I've done the same thing with other projects, and edited the values.yaml with something like dashboards.enabled, then at the top of all my new dashboard.yaml's in templates/dashboards/ of that chart, I just have the classic {{ -if .Values.dashboards.enabled }}, and then the json below. Again, these dashboard yamls (with the json inside of them using |, have datasource set to Prometheus, or null
Grafana can be indeed very confusing when it comes to saving and importing dashboards, some ways are intended for manual import, others for provisioning which is not very clear in the docs or the UI.
However, I'm not sure adding the datasource as a template variable is the correct solution for this particular problem, it's more of a workaround. To provision dashboards you need the raw dashboard JSON (from the dashboard settings) saved to a file (that way there's no DS_PROMETHEUS) and the id is removed.

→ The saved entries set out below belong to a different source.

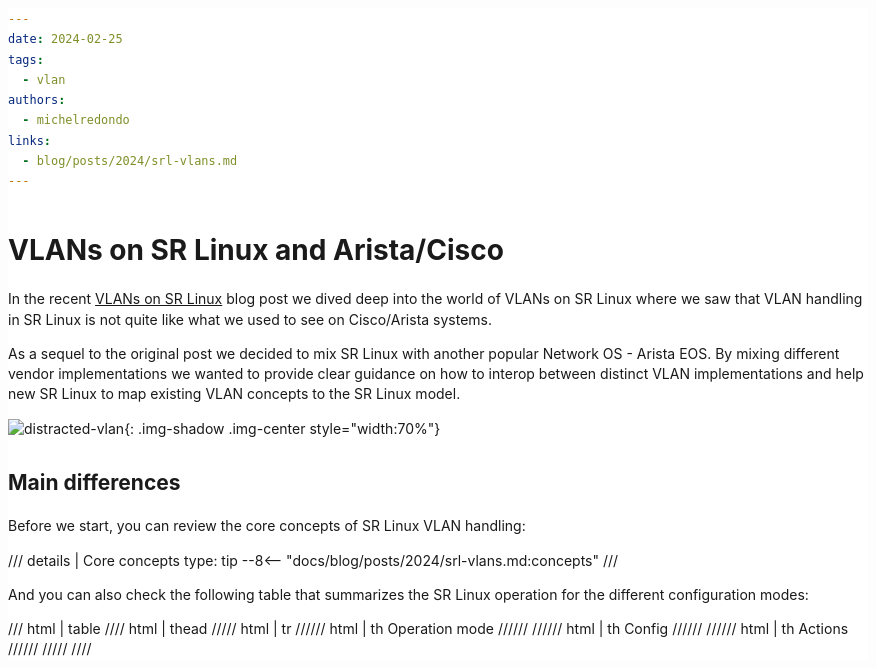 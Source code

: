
 ```yaml
---
date: 2024-02-25
tags:
  - vlan
authors:
  - michelredondo
links:
  - blog/posts/2024/srl-vlans.md
---
```


# VLANs on SR Linux and Arista/Cisco

In the recent [VLANs on SR Linux][vlansonsrlinux] blog post we dived deep into the world of VLANs on SR Linux where we saw that VLAN handling in SR Linux is not quite like what we used to see on Cisco/Arista systems.

As a sequel to the original post we decided to mix SR Linux with another popular Network OS - Arista EOS. By mixing different vendor implementations we wanted to provide clear guidance on how to interop between distinct VLAN implementations and help new SR Linux to map existing VLAN concepts to the SR Linux model.

![distracted-vlan](https://github.com/srl-labs/srlinux-eos-vlan-handling-lab/raw/a2191822458dfab9e335c50298c72d28e8564895/distracted-vlan.png){: .img-shadow .img-center style="width:70%"}



## Main differences

Before we start, you can review the core concepts of SR Linux VLAN handling:

/// details | Core concepts
    type: tip
--8<-- "docs/blog/posts/2024/srl-vlans.md:concepts"
///

And you can also check the following table that summarizes the SR Linux operation for the different configuration modes:

/// html | table
//// html | thead
///// html | tr
////// html | th
Operation mode
//////
////// html | th
Config
//////
////// html | th
Actions
//////
/////
////


[vlansonsrlinux]: ./srl-vlans.md
[intsubintvlan]: ./srl-vlans.md#interfaces-subinterfaces-and-vlan-encapsulation
[lab]: https://github.com/srl-labs/srlinux-eos-vlan-handling-lab
[client-config]: https://github.com/srl-labs/srlinux-eos-vlan-handling-lab/blob/main/configs/client.sh
[packet-captures]: https://www.youtube.com/watch?v=qojiQ38troc
[edgeshark]: https://edgeshark.siemens.io/
[edgeshark-video]: https://www.youtube.com/watch?v=iY90a_Gn5W0
[ceoscontainerlab]: https://containerlab.dev/manual/kinds/ceos/
[^1]: More complex scenarios like dot1q-tunnel mode are also available, but we will stick to the basic trunk/access modes in this post.
[^2]: Outer VLAN ID is 12, inner VLAN ID is 13. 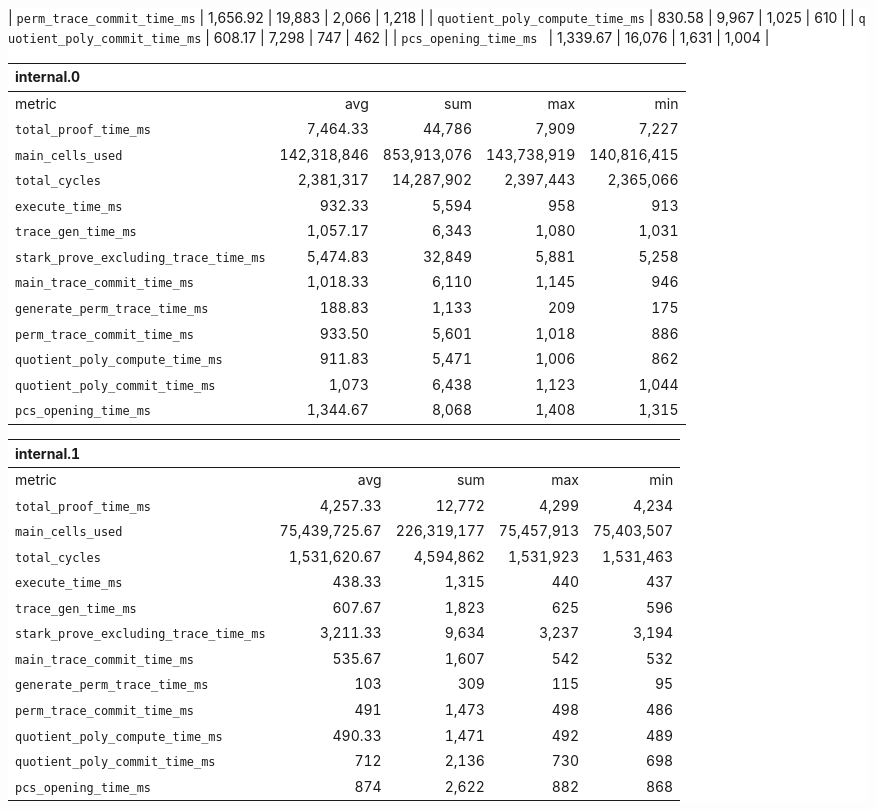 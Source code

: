 | `perm_trace_commit_time_ms` |  1,656.92 |  19,883 |  2,066 |  1,218 |
| `quotient_poly_compute_time_ms` |  830.58 |  9,967 |  1,025 |  610 |
| `quotient_poly_commit_time_ms` |  608.17 |  7,298 |  747 |  462 |
| `pcs_opening_time_ms ` |  1,339.67 |  16,076 |  1,631 |  1,004 |

| internal.0 |||||
|:---|---:|---:|---:|---:|
|metric|avg|sum|max|min|
| `total_proof_time_ms ` |  7,464.33 |  44,786 |  7,909 |  7,227 |
| `main_cells_used     ` |  142,318,846 |  853,913,076 |  143,738,919 |  140,816,415 |
| `total_cycles        ` |  2,381,317 |  14,287,902 |  2,397,443 |  2,365,066 |
| `execute_time_ms     ` |  932.33 |  5,594 |  958 |  913 |
| `trace_gen_time_ms   ` |  1,057.17 |  6,343 |  1,080 |  1,031 |
| `stark_prove_excluding_trace_time_ms` |  5,474.83 |  32,849 |  5,881 |  5,258 |
| `main_trace_commit_time_ms` |  1,018.33 |  6,110 |  1,145 |  946 |
| `generate_perm_trace_time_ms` |  188.83 |  1,133 |  209 |  175 |
| `perm_trace_commit_time_ms` |  933.50 |  5,601 |  1,018 |  886 |
| `quotient_poly_compute_time_ms` |  911.83 |  5,471 |  1,006 |  862 |
| `quotient_poly_commit_time_ms` |  1,073 |  6,438 |  1,123 |  1,044 |
| `pcs_opening_time_ms ` |  1,344.67 |  8,068 |  1,408 |  1,315 |

| internal.1 |||||
|:---|---:|---:|---:|---:|
|metric|avg|sum|max|min|
| `total_proof_time_ms ` |  4,257.33 |  12,772 |  4,299 |  4,234 |
| `main_cells_used     ` |  75,439,725.67 |  226,319,177 |  75,457,913 |  75,403,507 |
| `total_cycles        ` |  1,531,620.67 |  4,594,862 |  1,531,923 |  1,531,463 |
| `execute_time_ms     ` |  438.33 |  1,315 |  440 |  437 |
| `trace_gen_time_ms   ` |  607.67 |  1,823 |  625 |  596 |
| `stark_prove_excluding_trace_time_ms` |  3,211.33 |  9,634 |  3,237 |  3,194 |
| `main_trace_commit_time_ms` |  535.67 |  1,607 |  542 |  532 |
| `generate_perm_trace_time_ms` |  103 |  309 |  115 |  95 |
| `perm_trace_commit_time_ms` |  491 |  1,473 |  498 |  486 |
| `quotient_poly_compute_time_ms` |  490.33 |  1,471 |  492 |  489 |
| `quotient_poly_commit_time_ms` |  712 |  2,136 |  730 |  698 |
| `pcs_opening_time_ms ` |  874 |  2,622 |  882 |  868 |
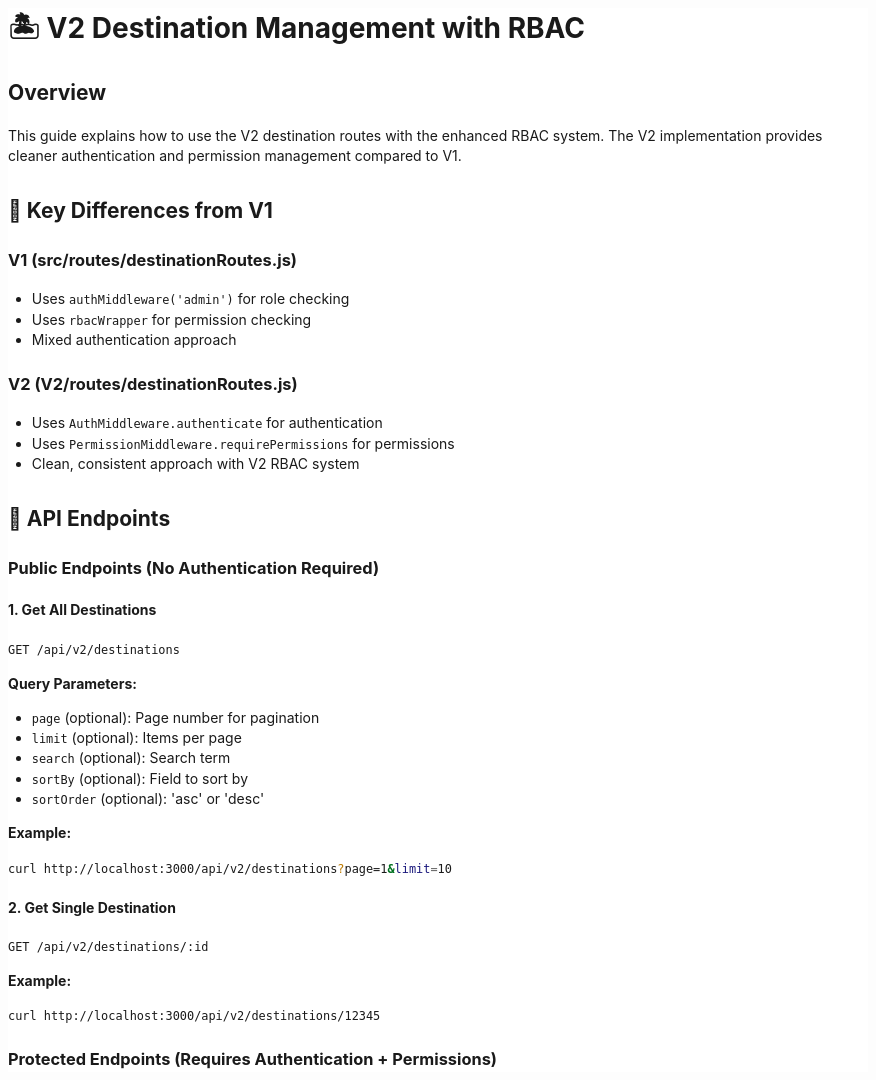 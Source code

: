 # 🏝️ **V2 Destination Management with RBAC**

## **Overview**
This guide explains how to use the V2 destination routes with the enhanced RBAC system. The V2 implementation provides cleaner authentication and permission management compared to V1.

## **🔑 Key Differences from V1**

### **V1 (src/routes/destinationRoutes.js)**
- Uses `authMiddleware('admin')` for role checking
- Uses `rbacWrapper` for permission checking
- Mixed authentication approach

### **V2 (V2/routes/destinationRoutes.js)**
- Uses `AuthMiddleware.authenticate` for authentication
- Uses `PermissionMiddleware.requirePermissions` for permissions
- Clean, consistent approach with V2 RBAC system

## **📍 API Endpoints**

### **Public Endpoints (No Authentication Required)**

#### **1. Get All Destinations**
```http
GET /api/v2/destinations
```

**Query Parameters:**
- `page` (optional): Page number for pagination
- `limit` (optional): Items per page
- `search` (optional): Search term
- `sortBy` (optional): Field to sort by
- `sortOrder` (optional): 'asc' or 'desc'

**Example:**
```bash
curl http://localhost:3000/api/v2/destinations?page=1&limit=10
```

#### **2. Get Single Destination**
```http
GET /api/v2/destinations/:id
```

**Example:**
```bash
curl http://localhost:3000/api/v2/destinations/12345
```

### **Protected Endpoints (Requires Authentication + Permissions)**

Can you please confirm that following this path works for your case? You can find it documented in the administration docs under provisioning . If it works, I think we we can then update the dashboards in the examples to be the raw JSON instead of the ones exported, which should work for both cases of provisioning and manual importing.
Hi Niclas, Referring to my comment above, can you please try using the "raw dashboard JSON" in the ConfigMap, instead of the the json here in the repo? Meaning:
-
Using a grafana dashboard, manually import the dashboard json file that you want from the the example dashboards folders .
-
Visit the dashboard, then save it as a raw dashboad JSON by following this guide (i.e
Copy JSON to ClipboardorSave JSON to file)
-
Use this JSON in your ConfigMap
So it'd be great if you can report if that works without errors, so that maybe we can change the json files in the repo to the raw ones.
Hey Ahmed, so I gave this a try with the following steps:
- Manually imported strimzi-kafka.json and selected our datasource.
- Visited the manually imported dashboard and exported the JSON output.
- Pasted the exported JSON into our ConfigMap
Et voilà, it's (partially) working:

The mirror-maker-2 dashboard does not work because we aren't getting the kafka_connect_worker_connector_count metrics from Prometheus. We already deployed the prometheus-additional.yaml to get the metrics needed for all the other dashboards, however that doesn't seem to be enough?